Regular readers will know I occasionally say the British are too polite and the Spanish not polite enough. This, of course, is a personal view. Of someone who – as with Catholicism – may not agree with all he’s had to take on board but is still a victim of it.
Essentially, the Spanish are less fussed and more pragmatic than the British and, so, much less annoyed – if at all – by what would be considered unacceptable in some other societies. Whether this makes them rude or merely makes them seem rude, is for each individual to decide. There was a case in point this morning, when I was taking a coffee in the wi-fi café I use. Not once but twice, a couple came in and moved their chosen table – to accommodate their respective be-prammed babies – in such a way that it blocked an exit. The first exit was to the terrace and the second was to the changing room of the staff. In the UK, this would be considered bad manners and both customers and the staff would probably show irritation when (politely) asking the people to move so they could go through the door. Not so here. What happens is that the (unannoyed) customers and staff make some non-committal remark or just smile, the blockers apologise as only the Spanish can and then move out of the way. Much the same happens when people feel they need to park in front of a garage door while taking a coffee.
On balance, I suspect this is a better way of doing things, though this may be because I am assimilating. And because I know that the ‘offenders’ are not consciously ignoring one of the norms of polite society. Because there is no norm. The rule is give and take. As to why it happens, I suspect it has a lot to do with the Spanish concept of time. Which is that it’s simply not important, unless you’re waiting at traffic lights. Or there’s someone in front of you on the motorway piddling along at a mere 119kph. More normally, when you feel you have as much time as anything takes – or, to put it another way – you lack any sense of urgency, what does it matter that someone is preventing you from going through a door for a few seconds? As long as they apologise profusely. This,in essence, is the Spanish deal.
Later in the morning, I was taking my wine and tapa in my favourite café-bar. Sadly, it’s also the preferred midday meeting place of the ageing Ponters Pijas. And, if there’s one thing nosier in Spain that a table of teenagers, it’s a table of grandmothers. But today was particularly bad and I asked my favourite waitress, Teresa, whether they were perhaps all deaf. “Possibly.” she said. “But they also all operate the basic Spanish rule – If you shout and talk over me, I will shout louder to talk over you.” You can imagine the outcome. Or, as Teresa said, “They’re like a cage of hyenas”. Which she probably wouldn’t say to their faces. But, then, they do summon her – and her colleagues – by hissing. Now, that does seem rude.

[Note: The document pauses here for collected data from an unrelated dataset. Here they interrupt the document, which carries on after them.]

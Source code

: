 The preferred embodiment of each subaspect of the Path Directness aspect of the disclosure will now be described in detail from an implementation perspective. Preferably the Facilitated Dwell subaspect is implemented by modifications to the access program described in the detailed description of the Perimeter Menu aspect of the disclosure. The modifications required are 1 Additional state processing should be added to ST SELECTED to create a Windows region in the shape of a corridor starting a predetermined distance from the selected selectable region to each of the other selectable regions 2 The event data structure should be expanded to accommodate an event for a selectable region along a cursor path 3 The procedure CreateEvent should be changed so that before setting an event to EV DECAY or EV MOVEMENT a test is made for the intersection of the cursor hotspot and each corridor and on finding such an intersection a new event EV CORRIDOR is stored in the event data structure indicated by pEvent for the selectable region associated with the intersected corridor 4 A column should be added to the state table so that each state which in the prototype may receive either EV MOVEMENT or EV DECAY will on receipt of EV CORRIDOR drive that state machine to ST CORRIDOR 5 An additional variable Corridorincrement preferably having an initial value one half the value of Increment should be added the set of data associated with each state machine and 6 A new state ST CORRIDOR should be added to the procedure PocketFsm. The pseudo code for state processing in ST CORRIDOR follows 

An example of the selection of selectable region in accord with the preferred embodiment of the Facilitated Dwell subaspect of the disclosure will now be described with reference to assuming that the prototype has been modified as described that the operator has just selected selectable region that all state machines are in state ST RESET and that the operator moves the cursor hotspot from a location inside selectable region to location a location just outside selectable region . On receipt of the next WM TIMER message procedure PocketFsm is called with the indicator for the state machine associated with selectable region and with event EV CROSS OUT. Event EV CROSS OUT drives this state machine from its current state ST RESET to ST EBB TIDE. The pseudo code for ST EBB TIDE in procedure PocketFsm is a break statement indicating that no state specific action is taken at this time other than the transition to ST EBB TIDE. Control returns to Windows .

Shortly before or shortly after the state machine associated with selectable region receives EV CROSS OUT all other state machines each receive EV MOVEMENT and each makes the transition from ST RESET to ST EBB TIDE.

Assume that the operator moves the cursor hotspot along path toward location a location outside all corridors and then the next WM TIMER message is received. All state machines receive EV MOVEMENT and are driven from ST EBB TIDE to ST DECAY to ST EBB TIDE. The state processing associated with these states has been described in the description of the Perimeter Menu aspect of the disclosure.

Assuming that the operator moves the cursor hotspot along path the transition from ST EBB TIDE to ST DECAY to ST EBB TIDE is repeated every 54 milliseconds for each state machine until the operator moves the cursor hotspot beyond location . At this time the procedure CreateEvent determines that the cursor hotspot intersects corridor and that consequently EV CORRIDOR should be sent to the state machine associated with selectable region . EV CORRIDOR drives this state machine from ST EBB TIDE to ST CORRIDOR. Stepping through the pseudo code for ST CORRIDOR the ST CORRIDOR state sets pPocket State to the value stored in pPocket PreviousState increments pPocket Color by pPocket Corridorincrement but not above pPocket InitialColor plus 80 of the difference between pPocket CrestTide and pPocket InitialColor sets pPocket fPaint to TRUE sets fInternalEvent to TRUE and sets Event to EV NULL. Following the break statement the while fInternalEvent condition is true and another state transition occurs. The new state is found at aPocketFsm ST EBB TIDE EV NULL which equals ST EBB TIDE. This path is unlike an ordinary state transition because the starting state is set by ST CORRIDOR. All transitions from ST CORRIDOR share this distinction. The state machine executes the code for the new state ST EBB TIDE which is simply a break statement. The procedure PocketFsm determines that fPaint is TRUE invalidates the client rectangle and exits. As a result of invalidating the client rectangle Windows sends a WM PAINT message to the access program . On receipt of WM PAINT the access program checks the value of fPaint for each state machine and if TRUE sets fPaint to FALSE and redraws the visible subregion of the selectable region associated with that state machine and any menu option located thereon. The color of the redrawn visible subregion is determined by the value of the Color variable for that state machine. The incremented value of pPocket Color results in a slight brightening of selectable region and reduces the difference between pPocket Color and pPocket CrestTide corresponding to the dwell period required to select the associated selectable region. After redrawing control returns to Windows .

If you follow British politics, you’ll be aware that a new low has been reached in what is, anyway, a dirty business by the revelation of email correspondence between two Labour heavyweights who were planning a campaign of atrocious smears against members of the Opposition and their families. Regular readers will know I’ve long seen the New Labour administration of Blair and Brown and one to which history will be very unkind. So, you’ll understand why I see this development as a fitting epitaph for it. The British media comes out of it badly too. Click here for a comment from the blogger who blew the gaffe on it all. The article he quotes by Alice Miles will explain how the media was implicated. And click here for an honest view from a woman who is sympathetic to Brown but who can clearly see that the core problem is the long-standing, to-the-death enmity between the Blair and Brown factions of the New Labour artefact. It's an odd feature of politicals (and life?) that such things occur more frequently on the Left than on the Right. I suspect it stems from the feeling of moral superiority that always drives ideologues to the conclusion that the stupid people don’t deserve them and that the end, therefore, justifies any means. Which reminds me . . . . but, no, I’ll leave the EU for another day.
And I’ll leave you with this follow-up to the comment yesterday about gay male marriages in Spain being between two husbands . . . . Following the first case of fatal domestic violence between two married men in Spain this week, the President of the court has pronounced it could only be called a gay ‘domestic violence’ incident if it had happened between two lesbians. He ruled out the case being considered as one of 'domestic violence' if two men are involved. So the case must be considered as ‘an ordinary crime against life’. Under Spain’s current domestic violence law, the victim is described as 'female', while the sex of the aggressor is left blank.
Oh, brave new world. Bloody lawyers!